Practical Seed Data for Local Development: Realistic, Fast, and Respectful of Bandwidth

Mar 9, 2026

A practical playbook to create and manage realistic local seed data that saves dev time, respects privacy, and works on slow Indian connections.

Written by: Rohan Deshpande

A laptop screen showing code and a terminal with a developer typing — Image credit: Markus Spiske / Unsplash

seed data

local development

developer workflow

If you’ve ever sat waiting ten minutes for a Postgres dump to restore before you can reproduce a bug, you know the friction bad test data introduces. Conversely, if your local DB is a tiny, sterile set of rows that never hits the real bugs, you also know the other problem: false confidence.

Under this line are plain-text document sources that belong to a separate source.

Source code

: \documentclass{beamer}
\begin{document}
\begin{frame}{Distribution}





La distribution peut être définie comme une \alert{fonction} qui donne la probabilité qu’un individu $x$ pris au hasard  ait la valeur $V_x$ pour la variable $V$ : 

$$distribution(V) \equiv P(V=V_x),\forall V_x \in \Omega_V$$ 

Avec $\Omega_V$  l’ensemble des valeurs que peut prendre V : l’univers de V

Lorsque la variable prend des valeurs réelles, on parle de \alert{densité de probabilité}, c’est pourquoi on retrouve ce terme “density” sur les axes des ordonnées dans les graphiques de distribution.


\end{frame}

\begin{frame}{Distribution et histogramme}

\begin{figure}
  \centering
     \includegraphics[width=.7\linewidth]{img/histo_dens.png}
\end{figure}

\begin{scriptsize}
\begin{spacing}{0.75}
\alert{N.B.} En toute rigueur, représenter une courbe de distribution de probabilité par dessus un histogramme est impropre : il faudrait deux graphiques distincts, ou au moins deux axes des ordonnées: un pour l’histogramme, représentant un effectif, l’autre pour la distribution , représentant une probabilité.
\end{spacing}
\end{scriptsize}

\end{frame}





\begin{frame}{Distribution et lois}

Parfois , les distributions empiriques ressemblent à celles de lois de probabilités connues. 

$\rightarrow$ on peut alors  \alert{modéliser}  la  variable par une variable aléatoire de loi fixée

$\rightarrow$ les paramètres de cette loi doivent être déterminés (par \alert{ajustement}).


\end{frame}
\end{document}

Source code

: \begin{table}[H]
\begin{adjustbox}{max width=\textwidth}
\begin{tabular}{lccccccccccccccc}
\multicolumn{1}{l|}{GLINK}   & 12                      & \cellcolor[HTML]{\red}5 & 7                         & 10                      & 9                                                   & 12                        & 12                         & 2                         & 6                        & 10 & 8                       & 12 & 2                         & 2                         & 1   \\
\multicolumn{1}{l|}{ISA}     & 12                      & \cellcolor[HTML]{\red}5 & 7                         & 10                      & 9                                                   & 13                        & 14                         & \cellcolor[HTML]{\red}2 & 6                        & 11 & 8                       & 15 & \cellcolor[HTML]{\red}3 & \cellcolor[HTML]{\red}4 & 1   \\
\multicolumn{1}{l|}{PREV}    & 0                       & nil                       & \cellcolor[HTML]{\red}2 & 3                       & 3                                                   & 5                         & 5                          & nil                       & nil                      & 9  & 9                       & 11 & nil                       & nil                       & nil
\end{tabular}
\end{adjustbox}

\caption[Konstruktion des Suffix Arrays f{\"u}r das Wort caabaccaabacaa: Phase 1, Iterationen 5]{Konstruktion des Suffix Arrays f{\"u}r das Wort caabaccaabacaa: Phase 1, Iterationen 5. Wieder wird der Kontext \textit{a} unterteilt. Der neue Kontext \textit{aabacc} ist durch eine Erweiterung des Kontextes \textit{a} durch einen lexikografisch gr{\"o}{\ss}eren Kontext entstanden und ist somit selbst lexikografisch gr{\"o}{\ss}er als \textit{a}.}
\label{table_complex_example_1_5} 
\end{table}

I want to share a practical approach I use with small teams in India to keep local development fast, realistic, and safe. It combines compact samples, anonymised snapshots, and a couple of scripts so a colleague can spin up a working environment in under two minutes—even on a home broadband connection.

Why seed data matters (and what usually goes wrong)

Real apps break on messy combinations of data: foreign-key gaps, soft-deleted rows, weird timestamps. Small synthetic sets miss these.
Full production dumps are big (hundreds of MBs to many GBs), carry PII, and are a pain to move over unreliable home connections.
Teams either accept slow restores or settle for meaningless fixtures. Both slow feature work.

My constraints

Limited bandwidth and intermittent home internet (common for many Indian devs).
Must avoid shipping PII or violating client confidentiality.
Must be easy for non-DB people to use.

The playbook

Build a compact “golden snapshot” Create a trimmed production-like snapshot: a dump with enough rows per table to reproduce edge cases (think 50–200 rows for most tables, 1–2k for high-volume ones like events). The goal: preserve relationships, common failure patterns, and realistic distributions (some users with many orders, many with none).

How I make it:

Run queries on prod-like data (or a sanitized staging) that sample by diversity, not by size. E.g.
- SELECT * FROM users WHERE random() < 0.01 OR id IN (SELECT user_id FROM orders ORDER BY created_at DESC LIMIT 100);
Export schema and this sampled data into a dump (pg_dump —data-only —rows-per-insert + table list).
Store the dump compressed with zstd (zstd -19) — much smaller and fast to decompress on low-end machines.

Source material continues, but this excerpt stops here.